В три звезды березняк над прудом
Теплит матери старой грусть.

За перегородкой говорили:

— Черт знает, как складно, а? Меня хоть поленом бей, ни за что бы так не придумал. Талант надо иметь, или как?

— А ты как думал? Конечно, талант, да и подучиться надо. Ты Вальку Хромченко знаешь? Он в районной газете был, а теперь в Доме культуры; встретишь на улице, так он не скажет просто — «здоров», а слово, другое и третьим свяжет. Хоть бери и записывай. Я спрашиваю у него: может, для вас, поэтов, школы особые есть? Нет, говорит, мы больше друг у друга учимся… Смеется, холера! Если бы его, скажем, в большой город, где такие, как он, далеко бы хлопец пошел…

— Но все равно так, как Есенин, не напишет. Читал я в газете твоего Вальки стишки: все про кукурузу да про молоко. А тут, брат, за душу берет, не отпускает.

— Ты подожди: Вальке, может, еще рано такие стихи писать. Сначала и про кукурузу надо, чтобы начальство заметило, похвалило, или как там у них. А потом, брат, еще так напишет — ого!

— Слушай, Костя, а ты сам когда-нибудь стихи писал?
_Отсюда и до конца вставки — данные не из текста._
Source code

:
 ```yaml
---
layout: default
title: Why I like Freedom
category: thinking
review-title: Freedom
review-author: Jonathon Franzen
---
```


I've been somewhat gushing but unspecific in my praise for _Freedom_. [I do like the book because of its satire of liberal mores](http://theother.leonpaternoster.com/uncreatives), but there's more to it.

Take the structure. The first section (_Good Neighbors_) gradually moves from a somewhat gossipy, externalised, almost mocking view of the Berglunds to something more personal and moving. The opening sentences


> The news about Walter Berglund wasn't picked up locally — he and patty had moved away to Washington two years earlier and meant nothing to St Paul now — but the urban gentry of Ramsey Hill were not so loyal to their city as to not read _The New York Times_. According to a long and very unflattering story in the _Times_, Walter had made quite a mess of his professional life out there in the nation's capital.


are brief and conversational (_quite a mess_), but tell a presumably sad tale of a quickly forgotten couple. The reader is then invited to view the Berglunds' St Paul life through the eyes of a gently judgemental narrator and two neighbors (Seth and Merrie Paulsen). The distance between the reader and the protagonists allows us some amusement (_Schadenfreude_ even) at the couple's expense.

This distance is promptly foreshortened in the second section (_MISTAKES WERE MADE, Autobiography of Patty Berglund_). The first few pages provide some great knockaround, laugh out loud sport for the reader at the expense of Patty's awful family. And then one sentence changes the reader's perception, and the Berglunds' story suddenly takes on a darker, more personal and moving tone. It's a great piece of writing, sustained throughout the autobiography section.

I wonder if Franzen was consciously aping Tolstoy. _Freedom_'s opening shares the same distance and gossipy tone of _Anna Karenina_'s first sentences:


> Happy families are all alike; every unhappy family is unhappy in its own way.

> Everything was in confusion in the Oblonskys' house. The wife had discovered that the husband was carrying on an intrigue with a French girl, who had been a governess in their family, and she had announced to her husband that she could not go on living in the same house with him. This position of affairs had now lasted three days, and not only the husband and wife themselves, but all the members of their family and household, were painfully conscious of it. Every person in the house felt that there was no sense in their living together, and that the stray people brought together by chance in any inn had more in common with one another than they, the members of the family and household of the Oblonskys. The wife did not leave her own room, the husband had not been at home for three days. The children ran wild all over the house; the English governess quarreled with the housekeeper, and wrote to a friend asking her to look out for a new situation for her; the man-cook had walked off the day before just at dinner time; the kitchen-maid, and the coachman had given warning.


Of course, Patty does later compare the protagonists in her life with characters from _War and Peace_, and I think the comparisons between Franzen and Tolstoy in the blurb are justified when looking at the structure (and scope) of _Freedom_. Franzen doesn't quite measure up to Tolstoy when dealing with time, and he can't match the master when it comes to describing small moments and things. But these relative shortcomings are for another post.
— Один раз написал заметку в газету. Не сам надумал — корреспондент попросил. Про итоги соревнования и те де и те пе. И что ты думаешь, напечатали. Конец. Начало заменили, чтобы красивее и глаже было, — это им лучше видать. Слушай дальше. Деньгу прислали: семь рублей, копеек — целых двадцать. Если по-нашему, так две «блондинки» да еще закусон. Только я с хлопцами пить не стал. Похвалюсь, думаю, женке, все до копейки отдам. И что, ты думаешь, она сказала? Пожалела, что с хлопцами не пропил. Дармовыми деньгами, говорит, не наешься… А ты спрашиваешь, писал я стихи…

— Вот напомнил. Нам же сегодня зарплату с этим рейсом привезут.

— А, не вспоминай лучше: мне рублей двадцать за кредит отдавать.

— Чудак человек, деньги ему с неба падают, а он задирает нос.

— Хочешь, разгуляюсь на чекушку — была не была!

— Давай ко мне, а? Я и женку уже подбил. Только сказала, чтобы с работы ждал.

— Хорошая баба у тебя.

— А у тебя хуже?

— Ну что ты! Лучше. Только обидно, что и у других неплохие жены есть.

Засмеялись, и так хорошо вышло у них, что и позавидовать было не грешно, и Петро подумал, что они, возможно, поняли бы его, если бы он, такой-сякой, летун, батькин сын, пожаловался, что черт знает как запутался в этой житухе: одна нога в городе, а другая тут, что годков ему, хлопчику, под тридцать — почитайте, братцы, в книжечке про мою печаль! Эх, Ту-104 — самый лучший в мире самолет! Хотел я остаться дома, да, наверное, решил не вовремя. Ах, дом, дом! Повзрослели мои невесты, на голубых экспрессах разъехались по свету.

Эх, Ту-104, кукурузничек — твой брат родной!

Только не прилетал пока, не прилетал самолет, да и доктор почему-то не ехал.

«Ну и черт с ним, с самолетом, — подумал он. — Буду сидеть и докуривать „Памир“. Буду вспоминать».

Ну давай вспоминай, старик, только с чего начинать? Может, с того, как ехал домой, охотно и легко веря, что все уладится, и много, много полузабытого встало в памяти, и уже, кажется, не понимал, как мог жить, обходиться без того родного, своего, памятного с детских лет.